Au fil des ans, les élèves qui s’étaient trouvés dans la même classe que Jaden se sont confiés à nous. Ils nous ont dit que le fait de connaître Jaden avait énormément amélioré leur vie, parce qu’ils avaient développé une perception différente du monde.
Je vais fêter mes 50 ans la semaine prochaine. Ma réalité, à 50 ans, quand j’y pense et si vous pouvez imaginer un jeu vidéo, c’est un cercle qui m’entoure et qui s’arrête là où je ne vois plus rien. Ma réalité, en fait, c’est ce cercle qui me suit depuis 50 ans. Dans cet édifice, il comprendrait tous les gens que je peux voir. Parfois, un écran de télévision s’y introduit. D’autres fois, un ordinateur nous montre quelque chose qui ne se trouve pas dans ce cercle, mais notre réalité, ce qui est normal pour nous, c’est ce qui nous entoure.
Si, tout au long de notre vie, nous n’incluons pas dans ce cercle des gens comme Jaden, notre vie en souffrira terriblement. En examinant ce projet de loi, pensons donc à l’importance de créer un milieu dans lequel tous les Canadiens sont inclus dans tous les aspects de notre société. Je nous encourage tous à penser à ce cercle et aux points forts dont nous sommes dotés. Si notre cercle ne comprend que les gens qui nous ressemblent et qui ont les mêmes points forts que nous, alors ces points forts ne sont pas vraiment des atouts puisque tout le monde est doté des mêmes forces. Si notre cercle ne comprend que des gens qui ont les mêmes faiblesses que nous, nos faiblesses seront plus marquées, parce que personne dans notre cercle ne possédera les capacités et les compétences nécessaires pour les surmonter.
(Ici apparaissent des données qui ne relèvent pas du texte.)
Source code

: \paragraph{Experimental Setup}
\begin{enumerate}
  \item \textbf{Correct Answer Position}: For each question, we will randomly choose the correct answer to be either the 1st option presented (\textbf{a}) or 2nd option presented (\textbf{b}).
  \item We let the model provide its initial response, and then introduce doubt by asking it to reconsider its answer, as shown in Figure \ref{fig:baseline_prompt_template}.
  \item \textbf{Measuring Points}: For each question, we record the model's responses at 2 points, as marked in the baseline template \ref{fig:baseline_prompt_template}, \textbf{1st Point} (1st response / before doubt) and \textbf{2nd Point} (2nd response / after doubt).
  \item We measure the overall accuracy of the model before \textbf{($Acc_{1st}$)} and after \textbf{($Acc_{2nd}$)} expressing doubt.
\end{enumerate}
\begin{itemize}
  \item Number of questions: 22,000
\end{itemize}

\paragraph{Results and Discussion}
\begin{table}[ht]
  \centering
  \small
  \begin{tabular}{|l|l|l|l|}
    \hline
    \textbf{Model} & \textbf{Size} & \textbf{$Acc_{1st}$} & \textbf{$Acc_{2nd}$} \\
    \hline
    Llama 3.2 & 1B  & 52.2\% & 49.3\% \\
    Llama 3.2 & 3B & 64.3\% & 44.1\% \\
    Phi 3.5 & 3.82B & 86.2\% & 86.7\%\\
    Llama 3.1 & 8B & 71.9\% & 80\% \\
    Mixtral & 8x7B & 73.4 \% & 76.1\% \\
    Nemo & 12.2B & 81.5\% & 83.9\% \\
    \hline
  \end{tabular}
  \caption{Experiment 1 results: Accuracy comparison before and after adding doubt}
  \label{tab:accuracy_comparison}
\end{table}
Jaden transforme notre façon de penser. D’innombrables Canadiens ont été exclus de nos lieux de travail, de nos écoles et de tous les milieux dans lesquels nous vivons. Nous nous sommes privés de la compagnie de personnes dotées de capacités et de compétences incroyables, parce que nous n’avons pas pris la peine de créer les circonstances nécessaires et les occasions de les inclure. En prenant de telles décisions, nous avons réduit la valeur de notre société.
Aujourd’hui, en discutant de ces enjeux, nous avons l’occasion de corriger cette erreur. Nous voyons et nous entendons des collègues dans toute la Chambre qui apprécient cette occasion.
Je sais que mon temps de parole tire à sa fin, alors je vais conclure. Je siège à la Chambre depuis 13 ans. Il est très rare que tous nos collègues s’entendent sur un enjeu aussi important que celui-ci. Je me réjouis de me joindre à mes collègues de tous les partis pour appuyer ce projet de loi qui nous permet de faire une avancée cruciale.